**Price-Earning Ratio Approach.**

The ratio is the ratio of price per share to earning per share is commonly known as the price-earning ratio. Much of the real world discussion of stock market valuation concentrates on the firm’s price-earning multiple. Earning a multiplier approach states that the price of the stock is equal to the product of its earnings and a multiplier. It implies that the price of a stock is the product of EPS and P/E multiplier of that stock.
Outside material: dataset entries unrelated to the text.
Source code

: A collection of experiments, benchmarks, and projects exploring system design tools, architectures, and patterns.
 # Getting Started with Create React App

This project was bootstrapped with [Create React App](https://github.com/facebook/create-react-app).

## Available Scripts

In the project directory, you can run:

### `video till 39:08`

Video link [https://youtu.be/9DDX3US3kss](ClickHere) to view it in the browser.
# Price-Earning Ratio Approach

**Price-earning (P/E) ratio approach postulates that the current market price of a stock can be determined as under:**

P_{0} = E_{0}×P_{0}/E_{0}

Where E, being the estimated earnings for the next twelve months, refers to the earnings used to calculate the P/E ratio. Therefore;

P_{0} = Estimated earnings × estimated P/E ratio

**Determinants of Price-Earning Ratio Approach**

**The constant-growth version of the dividend discount model estimates the price of the stock as follows:**

P_{0} = D_{1 }/ (k-g)

By dividing both the sides of the equation by expected earnings (E_{1}), we get:

P_{0}/E_{1}= [D_{1 }/ (k-g)]/E_{1}

P_{0}/E_{1}= P_{0}/E_{1}

P_{0}= [P_{0}/E_{1}] ×E_{1}

**Therefore, the determinants of the P/E ratio are;**

- The dividend payout ratio, DPS/EPS
- Investor’s required rate of return, k

- The expected growth rate of dividend, g.
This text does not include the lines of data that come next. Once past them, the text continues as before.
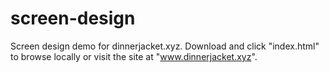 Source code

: # screen-design
Screen design demo for dinnerjacket.xyz. Download and click "index.html" to browse locally or visit the site at "www.dinnerjacket.xyz".
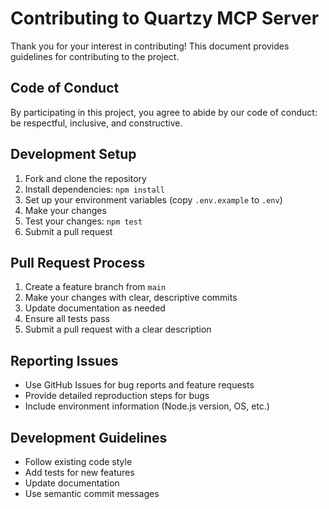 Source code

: # Contributing to Quartzy MCP Server

Thank you for your interest in contributing! This document provides guidelines for contributing to the project.

## Code of Conduct

By participating in this project, you agree to abide by our code of conduct: be respectful, inclusive, and constructive.

## Development Setup

1. Fork and clone the repository
2. Install dependencies: `npm install`
3. Set up your environment variables (copy `.env.example` to `.env`)
4. Make your changes
5. Test your changes: `npm test`
6. Submit a pull request

## Pull Request Process

1. Create a feature branch from `main`
2. Make your changes with clear, descriptive commits
3. Update documentation as needed
4. Ensure all tests pass
5. Submit a pull request with a clear description

## Reporting Issues

- Use GitHub Issues for bug reports and feature requests
- Provide detailed reproduction steps for bugs
- Include environment information (Node.js version, OS, etc.)

## Development Guidelines

- Follow existing code style
- Add tests for new features
- Update documentation
- Use semantic commit messages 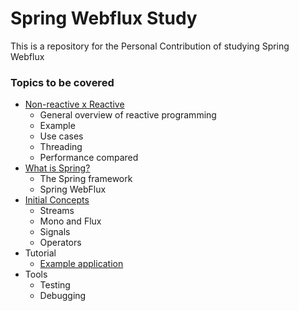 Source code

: # Spring Webflux Study
This is a repository for the Personal Contribution of studying Spring Webflux

### Topics to be covered
* [Non-reactive x Reactive](reactive-programming.md)
   - General overview of reactive programming
   - Example
   - Use cases
   - Threading
   - Performance compared
* [What is Spring?](what-is-spring.md)
   - The Spring framework
   - Spring WebFlux
* [Initial Concepts](initial-concepts.md)
  - Streams
  - Mono and Flux
  - Signals
  - Operators
* Tutorial
  - [Example application](https://github.com/eduardoarndt/spring-webflux-example)
* Tools
  - Testing
  - Debugging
These can be discussed as:

- The higher the payout ratio, the higher the P/E ratio
- The higher the expected growth rate, the higher the P/E ratio
- The higher the required rate of return, the lower the P/E ratio.

**Example**

**Suppose,** the payout ratio of a firm is .60. The required rate of return is 15 percent with an expected growth rate of 7 percent. If the expected earnings of the firm for the next year is Tk.10, what would be the price of the share of that firm?

P/E = [D_{1}/E_{1}]/k-g

= .60/.15-.07 = .60/.08 = 7.50

**Therefore, the price for the stock is**

P_{0 }= [P/E] ×E_{1}

= 7.50 × 10 = Tk. 75

If the investor’s required rate of return, k, is 12 per cent and growth rate is being 7 per cent;

P/E = .60/.12-.07 = .60/.05 = 12 and P_{0} = 12×10 = Tk. 120.

If the investor’s required rate of return, k, is 18 per cent and growth rate is being 7 per cent;

P/E = .60/.18 -.07 = .60/.11 = 5.45 and P_{0} = 5.45 ×10 = Tk. 54.50.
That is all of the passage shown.